(Data under study)

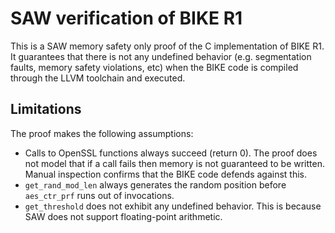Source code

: # SAW verification of BIKE R1

This is a SAW memory safety only proof of the C implementation of BIKE R1. It guarantees that there is not any undefined behavior (e.g. segmentation faults, memory safety violations, etc) when the BIKE code is compiled through the LLVM toolchain and executed.

## Limitations

The proof makes the following assumptions:
- Calls to OpenSSL functions always succeed (return 0). The proof does not model that if a call fails then memory is not guaranteed to be written. Manual inspection confirms that the BIKE code defends against this.
- `get_rand_mod_len` always generates the random position before `aes_ctr_prf` runs out of invocations.
- `get_threshold` does not exhibit any undefined behavior. This is because SAW does not support floating-point arithmetic.

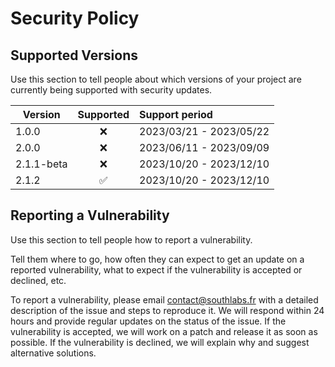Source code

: # Security Policy

## Supported Versions

Use this section to tell people about which versions of your project are
currently being supported with security updates.

| Version    |     Supported      | Support period          |
|------------|:------------------:|:------------------------|
| 1.0.0      |        :x:         | 2023/03/21 - 2023/05/22 |
| 2.0.0      |        :x:         | 2023/06/11 - 2023/09/09 |
| 2.1.1-beta |        :x:         | 2023/10/20 - 2023/12/10 |
| 2.1.2      | :white_check_mark: | 2023/10/20 - 2023/12/10 |

## Reporting a Vulnerability

Use this section to tell people how to report a vulnerability.

Tell them where to go, how often they can expect to get an update on a
reported vulnerability, what to expect if the vulnerability is accepted or
declined, etc.

To report a vulnerability, please email contact@southlabs.fr with a detailed description of the issue and steps to reproduce it. We will respond within 24 hours and provide regular updates on the status of the issue. If the vulnerability is accepted, we will work on a patch and release it as soon as possible. If the vulnerability is declined, we will explain why and suggest alternative solutions.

(End Data under study)

— What you will do —
Images must not appear; print each record precisely as it reads.

— Response —
Source code

: # SAW verification of BIKE R1

This is a SAW memory safety only proof of the C implementation of BIKE R1. It guarantees that there is not any undefined behavior (e.g. segmentation faults, memory safety violations, etc) when the BIKE code is compiled through the LLVM toolchain and executed.

## Limitations

The proof makes the following assumptions:
- Calls to OpenSSL functions always succeed (return 0). The proof does not model that if a call fails then memory is not guaranteed to be written. Manual inspection confirms that the BIKE code defends against this.
- `get_rand_mod_len` always generates the random position before `aes_ctr_prf` runs out of invocations.
- `get_threshold` does not exhibit any undefined behavior. This is because SAW does not support floating-point arithmetic.

Source code

: # Security Policy

## Supported Versions

Use this section to tell people about which versions of your project are
currently being supported with security updates.

| Version    |     Supported      | Support period          |
|------------|:------------------:|:------------------------|
| 1.0.0      |        :x:         | 2023/03/21 - 2023/05/22 |
| 2.0.0      |        :x:         | 2023/06/11 - 2023/09/09 |
| 2.1.1-beta |        :x:         | 2023/10/20 - 2023/12/10 |
| 2.1.2      | :white_check_mark: | 2023/10/20 - 2023/12/10 |

## Reporting a Vulnerability

Use this section to tell people how to report a vulnerability.

Tell them where to go, how often they can expect to get an update on a
reported vulnerability, what to expect if the vulnerability is accepted or
declined, etc.

To report a vulnerability, please email contact@southlabs.fr with a detailed description of the issue and steps to reproduce it. We will respond within 24 hours and provide regular updates on the status of the issue. If the vulnerability is accepted, we will work on a patch and release it as soon as possible. If the vulnerability is declined, we will explain why and suggest alternative solutions.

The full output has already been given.